Recorded data:

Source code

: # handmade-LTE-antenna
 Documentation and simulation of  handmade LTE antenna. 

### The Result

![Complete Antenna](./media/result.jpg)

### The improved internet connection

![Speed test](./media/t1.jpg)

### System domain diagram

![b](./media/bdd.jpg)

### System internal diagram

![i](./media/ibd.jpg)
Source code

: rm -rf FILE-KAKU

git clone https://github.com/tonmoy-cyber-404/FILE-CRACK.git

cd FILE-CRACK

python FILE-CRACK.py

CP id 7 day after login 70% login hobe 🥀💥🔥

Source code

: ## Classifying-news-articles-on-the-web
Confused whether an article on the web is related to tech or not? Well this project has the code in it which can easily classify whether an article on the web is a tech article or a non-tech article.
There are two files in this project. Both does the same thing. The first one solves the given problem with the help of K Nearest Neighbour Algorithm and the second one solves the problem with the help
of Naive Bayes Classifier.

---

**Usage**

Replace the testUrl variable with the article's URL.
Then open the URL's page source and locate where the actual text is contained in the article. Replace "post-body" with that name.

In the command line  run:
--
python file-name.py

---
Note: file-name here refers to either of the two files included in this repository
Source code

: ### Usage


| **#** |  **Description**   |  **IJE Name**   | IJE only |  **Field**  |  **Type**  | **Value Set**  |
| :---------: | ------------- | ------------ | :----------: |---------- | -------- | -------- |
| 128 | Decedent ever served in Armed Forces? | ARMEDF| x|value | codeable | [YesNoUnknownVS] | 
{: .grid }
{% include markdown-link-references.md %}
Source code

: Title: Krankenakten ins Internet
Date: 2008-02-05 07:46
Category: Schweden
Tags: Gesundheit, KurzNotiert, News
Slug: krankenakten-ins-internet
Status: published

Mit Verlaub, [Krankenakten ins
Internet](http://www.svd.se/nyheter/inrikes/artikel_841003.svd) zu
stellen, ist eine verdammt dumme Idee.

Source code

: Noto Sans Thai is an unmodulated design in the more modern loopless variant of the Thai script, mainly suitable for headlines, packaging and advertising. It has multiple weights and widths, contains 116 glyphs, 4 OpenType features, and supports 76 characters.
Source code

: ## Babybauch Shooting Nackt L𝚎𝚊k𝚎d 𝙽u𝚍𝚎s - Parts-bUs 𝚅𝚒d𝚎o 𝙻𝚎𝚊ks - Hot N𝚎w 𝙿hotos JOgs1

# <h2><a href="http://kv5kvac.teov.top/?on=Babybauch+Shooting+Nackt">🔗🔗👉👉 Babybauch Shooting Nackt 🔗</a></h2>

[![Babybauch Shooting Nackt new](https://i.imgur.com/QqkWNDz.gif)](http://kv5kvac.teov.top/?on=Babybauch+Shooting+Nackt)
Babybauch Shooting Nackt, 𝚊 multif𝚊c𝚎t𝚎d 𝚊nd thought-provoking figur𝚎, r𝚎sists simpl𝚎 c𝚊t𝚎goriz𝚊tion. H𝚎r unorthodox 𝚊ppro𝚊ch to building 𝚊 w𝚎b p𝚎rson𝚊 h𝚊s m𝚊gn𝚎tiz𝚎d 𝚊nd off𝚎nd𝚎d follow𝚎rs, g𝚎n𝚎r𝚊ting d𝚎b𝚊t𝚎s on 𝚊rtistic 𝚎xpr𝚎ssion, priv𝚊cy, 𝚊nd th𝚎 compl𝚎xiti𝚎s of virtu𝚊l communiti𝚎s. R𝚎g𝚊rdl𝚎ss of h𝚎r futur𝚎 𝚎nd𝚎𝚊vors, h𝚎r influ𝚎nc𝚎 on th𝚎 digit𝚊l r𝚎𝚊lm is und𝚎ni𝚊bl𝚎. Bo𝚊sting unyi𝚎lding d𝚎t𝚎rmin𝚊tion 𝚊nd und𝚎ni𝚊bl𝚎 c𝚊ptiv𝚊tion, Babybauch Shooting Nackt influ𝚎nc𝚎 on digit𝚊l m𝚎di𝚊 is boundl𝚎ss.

TASK PROMPT | Extract the complete data, matching each line exactly.

RESULT OF THE TASK |
Source code

: # handmade-LTE-antenna
 Documentation and simulation of  handmade LTE antenna. 

### The Result

![Complete Antenna](./media/result.jpg)

### The improved internet connection

![Speed test](./media/t1.jpg)

### System domain diagram

![b](./media/bdd.jpg)

### System internal diagram

![i](./media/ibd.jpg)
Source code

: rm -rf FILE-KAKU

git clone https://github.com/tonmoy-cyber-404/FILE-CRACK.git

cd FILE-CRACK

python FILE-CRACK.py

CP id 7 day after login 70% login hobe 🥀💥🔥

Source code

: ## Classifying-news-articles-on-the-web
Confused whether an article on the web is related to tech or not? Well this project has the code in it which can easily classify whether an article on the web is a tech article or a non-tech article.
There are two files in this project. Both does the same thing. The first one solves the given problem with the help of K Nearest Neighbour Algorithm and the second one solves the problem with the help
of Naive Bayes Classifier.

---

**Usage**

Replace the testUrl variable with the article's URL.
Then open the URL's page source and locate where the actual text is contained in the article. Replace "post-body" with that name.

In the command line  run:
--
python file-name.py

---
Note: file-name here refers to either of the two files included in this repository
Source code

: ### Usage


| **#** |  **Description**   |  **IJE Name**   | IJE only |  **Field**  |  **Type**  | **Value Set**  |
| :---------: | ------------- | ------------ | :----------: |---------- | -------- | -------- |
| 128 | Decedent ever served in Armed Forces? | ARMEDF| x|value | codeable | [YesNoUnknownVS] | 
{: .grid }
{% include markdown-link-references.md %}
Source code

: Title: Krankenakten ins Internet
Date: 2008-02-05 07:46
Category: Schweden
Tags: Gesundheit, KurzNotiert, News
Slug: krankenakten-ins-internet
Status: published

Mit Verlaub, [Krankenakten ins
Internet](http://www.svd.se/nyheter/inrikes/artikel_841003.svd) zu
stellen, ist eine verdammt dumme Idee.

Source code

: Noto Sans Thai is an unmodulated design in the more modern loopless variant of the Thai script, mainly suitable for headlines, packaging and advertising. It has multiple weights and widths, contains 116 glyphs, 4 OpenType features, and supports 76 characters.
Source code

: ## Babybauch Shooting Nackt L𝚎𝚊k𝚎d 𝙽u𝚍𝚎s - Parts-bUs 𝚅𝚒d𝚎o 𝙻𝚎𝚊ks - Hot N𝚎w 𝙿hotos JOgs1

# <h2><a href="http://kv5kvac.teov.top/?on=Babybauch+Shooting+Nackt">🔗🔗👉👉 Babybauch Shooting Nackt 🔗</a></h2>

[![Babybauch Shooting Nackt new](https://i.imgur.com/QqkWNDz.gif)](http://kv5kvac.teov.top/?on=Babybauch+Shooting+Nackt)
Babybauch Shooting Nackt, 𝚊 multif𝚊c𝚎t𝚎d 𝚊nd thought-provoking figur𝚎, r𝚎sists simpl𝚎 c𝚊t𝚎goriz𝚊tion. H𝚎r unorthodox 𝚊ppro𝚊ch to building 𝚊 w𝚎b p𝚎rson𝚊 h𝚊s m𝚊gn𝚎tiz𝚎d 𝚊nd off𝚎nd𝚎d follow𝚎rs, g𝚎n𝚎r𝚊ting d𝚎b𝚊t𝚎s on 𝚊rtistic 𝚎xpr𝚎ssion, priv𝚊cy, 𝚊nd th𝚎 compl𝚎xiti𝚎s of virtu𝚊l communiti𝚎s. R𝚎g𝚊rdl𝚎ss of h𝚎r futur𝚎 𝚎nd𝚎𝚊vors, h𝚎r influ𝚎nc𝚎 on th𝚎 digit𝚊l r𝚎𝚊lm is und𝚎ni𝚊bl𝚎. Bo𝚊sting unyi𝚎lding d𝚎t𝚎rmin𝚊tion 𝚊nd und𝚎ni𝚊bl𝚎 c𝚊ptiv𝚊tion, Babybauch Shooting Nackt influ𝚎nc𝚎 on digit𝚊l m𝚎di𝚊 is boundl𝚎ss.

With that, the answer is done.